Too often, we are our worst critics, condemning ourselves more harshly than others do, and dismissing our strong points as nothing special. That tendency is satanic and keeps us from being more productive.
OUR WORST CRITIC
I HAVE TO ADMIT IT, I often heap abuse on myself for failing to be *perfect,* even when I *know* (i.e., have mental knowledge) that perfection is beyond human reach.
I’m not alone in this regard. According to the Myers-Briggs personality profile, my profile type (INTJ) is more likely than other profile types to be self-abusive.
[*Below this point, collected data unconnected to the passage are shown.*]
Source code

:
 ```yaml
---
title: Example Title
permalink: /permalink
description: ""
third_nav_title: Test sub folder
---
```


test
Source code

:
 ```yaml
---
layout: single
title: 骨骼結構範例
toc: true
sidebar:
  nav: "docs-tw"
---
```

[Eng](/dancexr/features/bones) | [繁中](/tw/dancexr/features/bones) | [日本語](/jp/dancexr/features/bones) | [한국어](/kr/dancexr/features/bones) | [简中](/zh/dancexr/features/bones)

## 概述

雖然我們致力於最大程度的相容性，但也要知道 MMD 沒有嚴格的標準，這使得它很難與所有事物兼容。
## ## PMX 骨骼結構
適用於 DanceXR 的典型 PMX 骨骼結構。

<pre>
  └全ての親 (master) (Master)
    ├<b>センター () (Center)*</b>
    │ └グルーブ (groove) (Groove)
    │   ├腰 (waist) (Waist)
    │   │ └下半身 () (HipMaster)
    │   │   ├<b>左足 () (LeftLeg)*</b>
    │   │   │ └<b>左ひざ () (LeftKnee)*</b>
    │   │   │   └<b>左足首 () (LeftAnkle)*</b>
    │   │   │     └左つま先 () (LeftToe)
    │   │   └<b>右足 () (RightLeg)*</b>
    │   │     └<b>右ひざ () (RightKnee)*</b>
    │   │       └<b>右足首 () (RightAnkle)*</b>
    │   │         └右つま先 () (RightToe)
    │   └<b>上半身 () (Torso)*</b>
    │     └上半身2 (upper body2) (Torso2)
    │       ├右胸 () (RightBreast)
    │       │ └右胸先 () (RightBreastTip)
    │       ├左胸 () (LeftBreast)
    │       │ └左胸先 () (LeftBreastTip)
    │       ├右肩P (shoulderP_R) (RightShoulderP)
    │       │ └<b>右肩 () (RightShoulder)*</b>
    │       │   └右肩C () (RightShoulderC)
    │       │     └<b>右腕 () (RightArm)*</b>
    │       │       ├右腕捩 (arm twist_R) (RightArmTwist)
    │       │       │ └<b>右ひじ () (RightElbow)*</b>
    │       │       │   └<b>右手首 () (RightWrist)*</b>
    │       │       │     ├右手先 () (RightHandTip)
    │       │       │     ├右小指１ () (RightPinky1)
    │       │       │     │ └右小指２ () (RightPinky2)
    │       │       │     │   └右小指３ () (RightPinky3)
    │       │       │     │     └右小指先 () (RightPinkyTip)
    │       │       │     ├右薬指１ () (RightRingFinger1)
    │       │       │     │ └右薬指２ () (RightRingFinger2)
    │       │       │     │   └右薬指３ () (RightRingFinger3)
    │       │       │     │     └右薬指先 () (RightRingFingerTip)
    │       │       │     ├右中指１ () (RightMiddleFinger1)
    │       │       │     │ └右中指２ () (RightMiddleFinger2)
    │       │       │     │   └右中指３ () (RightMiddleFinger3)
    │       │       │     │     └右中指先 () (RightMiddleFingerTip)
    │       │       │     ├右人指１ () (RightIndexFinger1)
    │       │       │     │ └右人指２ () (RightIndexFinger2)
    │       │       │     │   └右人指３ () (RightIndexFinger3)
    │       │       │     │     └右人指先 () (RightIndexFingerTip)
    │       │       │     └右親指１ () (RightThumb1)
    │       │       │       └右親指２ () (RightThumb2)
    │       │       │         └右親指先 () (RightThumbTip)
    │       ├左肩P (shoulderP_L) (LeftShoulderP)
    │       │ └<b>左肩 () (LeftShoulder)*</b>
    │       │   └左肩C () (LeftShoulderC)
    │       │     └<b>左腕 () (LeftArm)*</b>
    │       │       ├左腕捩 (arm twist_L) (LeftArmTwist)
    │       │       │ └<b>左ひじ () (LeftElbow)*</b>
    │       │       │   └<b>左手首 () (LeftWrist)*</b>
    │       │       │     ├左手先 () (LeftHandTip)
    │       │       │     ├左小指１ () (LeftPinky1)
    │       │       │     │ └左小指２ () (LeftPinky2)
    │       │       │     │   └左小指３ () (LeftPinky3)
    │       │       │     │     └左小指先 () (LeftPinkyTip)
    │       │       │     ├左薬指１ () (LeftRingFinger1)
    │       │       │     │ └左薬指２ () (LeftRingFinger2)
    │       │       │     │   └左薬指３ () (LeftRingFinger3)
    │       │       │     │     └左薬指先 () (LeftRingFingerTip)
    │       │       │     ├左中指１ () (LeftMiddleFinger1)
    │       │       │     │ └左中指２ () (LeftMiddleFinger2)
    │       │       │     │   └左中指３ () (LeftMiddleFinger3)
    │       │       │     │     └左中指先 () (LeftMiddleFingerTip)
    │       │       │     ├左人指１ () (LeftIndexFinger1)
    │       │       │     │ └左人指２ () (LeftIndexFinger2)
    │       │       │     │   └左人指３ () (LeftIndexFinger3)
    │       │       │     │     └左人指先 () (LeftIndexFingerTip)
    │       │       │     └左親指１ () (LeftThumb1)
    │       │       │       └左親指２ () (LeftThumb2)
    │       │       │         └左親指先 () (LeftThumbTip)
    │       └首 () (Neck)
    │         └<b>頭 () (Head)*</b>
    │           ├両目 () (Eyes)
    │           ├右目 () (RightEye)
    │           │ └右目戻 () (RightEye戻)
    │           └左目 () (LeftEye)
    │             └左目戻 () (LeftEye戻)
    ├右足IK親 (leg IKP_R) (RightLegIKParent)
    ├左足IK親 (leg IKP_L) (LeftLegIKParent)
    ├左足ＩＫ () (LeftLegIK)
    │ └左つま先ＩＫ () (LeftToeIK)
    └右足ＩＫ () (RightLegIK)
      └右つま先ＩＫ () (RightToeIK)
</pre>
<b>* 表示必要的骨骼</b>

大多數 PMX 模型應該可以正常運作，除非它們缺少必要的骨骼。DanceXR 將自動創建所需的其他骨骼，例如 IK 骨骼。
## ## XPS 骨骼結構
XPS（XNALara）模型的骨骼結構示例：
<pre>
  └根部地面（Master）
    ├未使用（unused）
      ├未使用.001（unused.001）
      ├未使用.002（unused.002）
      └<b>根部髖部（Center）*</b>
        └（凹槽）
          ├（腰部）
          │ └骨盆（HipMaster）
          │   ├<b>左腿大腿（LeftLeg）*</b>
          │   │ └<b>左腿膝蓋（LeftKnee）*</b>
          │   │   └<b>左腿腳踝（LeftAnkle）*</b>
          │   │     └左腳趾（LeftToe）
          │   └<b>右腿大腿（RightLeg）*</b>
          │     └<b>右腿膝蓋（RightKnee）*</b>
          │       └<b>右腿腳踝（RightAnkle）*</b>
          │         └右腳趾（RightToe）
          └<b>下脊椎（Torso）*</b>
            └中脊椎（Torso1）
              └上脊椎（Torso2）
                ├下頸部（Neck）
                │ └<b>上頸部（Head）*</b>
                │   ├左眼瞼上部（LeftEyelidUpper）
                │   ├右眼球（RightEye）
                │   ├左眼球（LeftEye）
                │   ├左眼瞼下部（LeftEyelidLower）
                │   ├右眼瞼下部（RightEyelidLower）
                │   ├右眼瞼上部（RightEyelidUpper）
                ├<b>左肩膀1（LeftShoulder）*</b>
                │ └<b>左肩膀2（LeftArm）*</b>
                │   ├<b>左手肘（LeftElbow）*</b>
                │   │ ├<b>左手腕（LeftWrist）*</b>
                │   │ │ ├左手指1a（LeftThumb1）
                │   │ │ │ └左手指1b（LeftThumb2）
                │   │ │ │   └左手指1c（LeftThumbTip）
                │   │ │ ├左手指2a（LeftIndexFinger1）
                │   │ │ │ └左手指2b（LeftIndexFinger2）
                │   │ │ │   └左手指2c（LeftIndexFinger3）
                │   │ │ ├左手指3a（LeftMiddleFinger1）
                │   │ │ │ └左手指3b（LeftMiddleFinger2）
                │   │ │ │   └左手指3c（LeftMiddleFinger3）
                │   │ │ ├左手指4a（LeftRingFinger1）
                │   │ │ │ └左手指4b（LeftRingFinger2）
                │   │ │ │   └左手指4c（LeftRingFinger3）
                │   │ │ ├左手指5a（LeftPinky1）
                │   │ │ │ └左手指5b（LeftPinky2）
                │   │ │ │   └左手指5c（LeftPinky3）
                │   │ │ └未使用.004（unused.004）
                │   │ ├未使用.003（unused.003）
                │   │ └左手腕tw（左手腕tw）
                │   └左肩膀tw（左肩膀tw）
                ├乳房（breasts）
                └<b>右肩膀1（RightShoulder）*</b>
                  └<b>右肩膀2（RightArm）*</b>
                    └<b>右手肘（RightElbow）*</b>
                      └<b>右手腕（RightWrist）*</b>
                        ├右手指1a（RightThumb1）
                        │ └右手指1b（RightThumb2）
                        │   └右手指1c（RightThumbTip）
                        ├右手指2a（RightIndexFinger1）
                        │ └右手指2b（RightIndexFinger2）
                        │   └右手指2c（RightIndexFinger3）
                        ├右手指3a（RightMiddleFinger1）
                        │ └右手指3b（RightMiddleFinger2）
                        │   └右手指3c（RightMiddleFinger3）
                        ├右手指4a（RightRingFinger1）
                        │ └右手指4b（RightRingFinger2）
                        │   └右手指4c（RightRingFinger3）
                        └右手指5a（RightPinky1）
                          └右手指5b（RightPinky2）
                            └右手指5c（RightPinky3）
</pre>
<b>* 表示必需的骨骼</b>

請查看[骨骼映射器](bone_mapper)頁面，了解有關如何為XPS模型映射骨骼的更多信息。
We strive for perfection and demand accountability in others.
There is help, but in our (my) human pride, we tend to glaze over it, preferring to focus on the achievements of others and our tendency to underperform, at least by our own standards.
The Bible tells us — if we’ll let it speak to us — that we are helpless without the guidance and strength of the Holy Spirit. Here are some examples:
- But my work seems so useless! I have spent my strength for nothing and to no purpose. Yet I leave it all in the LORD’s hand; I will trust God for my reward. — Isaiah 49:4 (NLT)
- Do your own work well, and then you will have something to be proud of. But don’t compare yourself with others. We each must carry our own load. — Galatians 4-5 (CEV)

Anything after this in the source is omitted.